O sistema utiliza um Azure PostgreSQL Flexible Server para todas as operações de escrita, complementado por quase 50 réplicas de leitura distribuídas por várias regiões para lidar com pedidos de leitura. De acordo com a OpenAI, esta configuração processa milhões de consultas por segundo, mantendo uma baixa latência p99 de dois dígitos em milissegundos e atingindo uma disponibilidade de cinco noves.
Esta abordagem desafia a sabedoria convencional relativamente ao dimensionamento de bases de dados e fornece informações valiosas para arquitetos empresariais que lidam com sistemas de grande escala. A principal conclusão, de acordo com a OpenAI, é que as decisões arquitetónicas devem ser guiadas por padrões de carga de trabalho e restrições operacionais específicas, em vez de sucumbir ao "pânico de escala" ou de adotar escolhas de infraestruturas da moda. A configuração PostgreSQL da empresa demonstra o potencial de sistemas bem estabelecidos quando as equipas se concentram na otimização deliberada em vez de uma re-arquitetura prematura.
Embora as bases de dados de vetores sejam frequentemente consideradas essenciais para aplicações de IA, o sucesso da OpenAI com o PostgreSQL destaca a relevância e a escalabilidade contínuas das bases de dados relacionais tradicionais. As bases de dados de vetores destacam-se no armazenamento e consulta de incorporações de vetores de alta dimensão, que são cruciais para tarefas como a pesquisa semântica e os sistemas de recomendação. No entanto, o PostgreSQL, com extensões e otimizações adequadas, também pode lidar com dados vetoriais e consultas complexas, oferecendo uma solução mais de propósito geral.

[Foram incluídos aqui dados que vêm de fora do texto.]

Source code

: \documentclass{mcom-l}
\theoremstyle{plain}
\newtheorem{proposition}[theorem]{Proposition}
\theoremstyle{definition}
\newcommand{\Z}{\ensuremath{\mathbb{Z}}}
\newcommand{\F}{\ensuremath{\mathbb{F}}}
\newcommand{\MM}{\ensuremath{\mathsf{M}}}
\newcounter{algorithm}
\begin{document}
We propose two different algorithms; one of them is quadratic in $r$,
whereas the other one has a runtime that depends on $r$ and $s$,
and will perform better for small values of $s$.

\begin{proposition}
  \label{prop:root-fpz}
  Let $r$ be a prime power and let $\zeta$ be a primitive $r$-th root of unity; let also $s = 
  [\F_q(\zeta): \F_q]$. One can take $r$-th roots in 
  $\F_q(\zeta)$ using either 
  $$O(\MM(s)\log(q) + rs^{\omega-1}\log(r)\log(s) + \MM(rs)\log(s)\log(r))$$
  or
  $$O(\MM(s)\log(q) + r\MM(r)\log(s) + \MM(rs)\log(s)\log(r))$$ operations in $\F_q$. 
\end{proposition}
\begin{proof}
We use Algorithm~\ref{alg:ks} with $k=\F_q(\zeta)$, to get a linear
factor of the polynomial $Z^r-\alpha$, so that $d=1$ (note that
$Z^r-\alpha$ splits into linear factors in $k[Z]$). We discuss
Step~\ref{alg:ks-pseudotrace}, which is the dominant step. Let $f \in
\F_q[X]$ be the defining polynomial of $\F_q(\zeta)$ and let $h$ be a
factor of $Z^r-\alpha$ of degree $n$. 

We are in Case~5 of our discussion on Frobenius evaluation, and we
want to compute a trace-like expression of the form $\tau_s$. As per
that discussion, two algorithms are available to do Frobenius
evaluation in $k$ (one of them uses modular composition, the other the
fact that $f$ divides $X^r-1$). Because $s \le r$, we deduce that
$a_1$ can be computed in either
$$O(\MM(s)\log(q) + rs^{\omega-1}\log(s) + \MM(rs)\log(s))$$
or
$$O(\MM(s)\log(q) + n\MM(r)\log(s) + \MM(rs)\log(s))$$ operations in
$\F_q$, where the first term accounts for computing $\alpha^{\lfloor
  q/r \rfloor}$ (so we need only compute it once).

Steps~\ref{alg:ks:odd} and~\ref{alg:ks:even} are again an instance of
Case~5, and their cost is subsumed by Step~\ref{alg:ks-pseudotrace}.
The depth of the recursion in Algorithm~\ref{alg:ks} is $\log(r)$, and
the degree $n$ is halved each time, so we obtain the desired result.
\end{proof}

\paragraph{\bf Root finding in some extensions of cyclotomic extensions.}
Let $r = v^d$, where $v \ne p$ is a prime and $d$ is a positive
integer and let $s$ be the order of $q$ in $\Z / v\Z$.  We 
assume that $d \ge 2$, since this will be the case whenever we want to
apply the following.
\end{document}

As implicações da abordagem da OpenAI estendem-se para além da arquitetura da base de dados. Sugere que as organizações devem avaliar cuidadosamente as suas necessidades e restrições específicas antes de adotar tecnologias complexas ou não comprovadas. Ao concentrarem-se na otimização e ao aproveitarem a infraestrutura existente, as empresas podem potencialmente alcançar ganhos de desempenho e economias de custos significativos. Esta abordagem também sublinha a importância de uma compreensão profunda das características da carga de trabalho e dos requisitos operacionais na tomada de decisões arquitetónicas informadas.
O futuro desenvolvimento da infraestrutura de base de dados da OpenAI ainda está por ser visto. No entanto, o sucesso atual da empresa com o PostgreSQL demonstra o poder de um design e otimização ponderados na obtenção de uma escala massiva. Esta abordagem oferece uma lição valiosa para as empresas que navegam pelas complexidades da gestão de dados moderna e da infraestrutura de IA.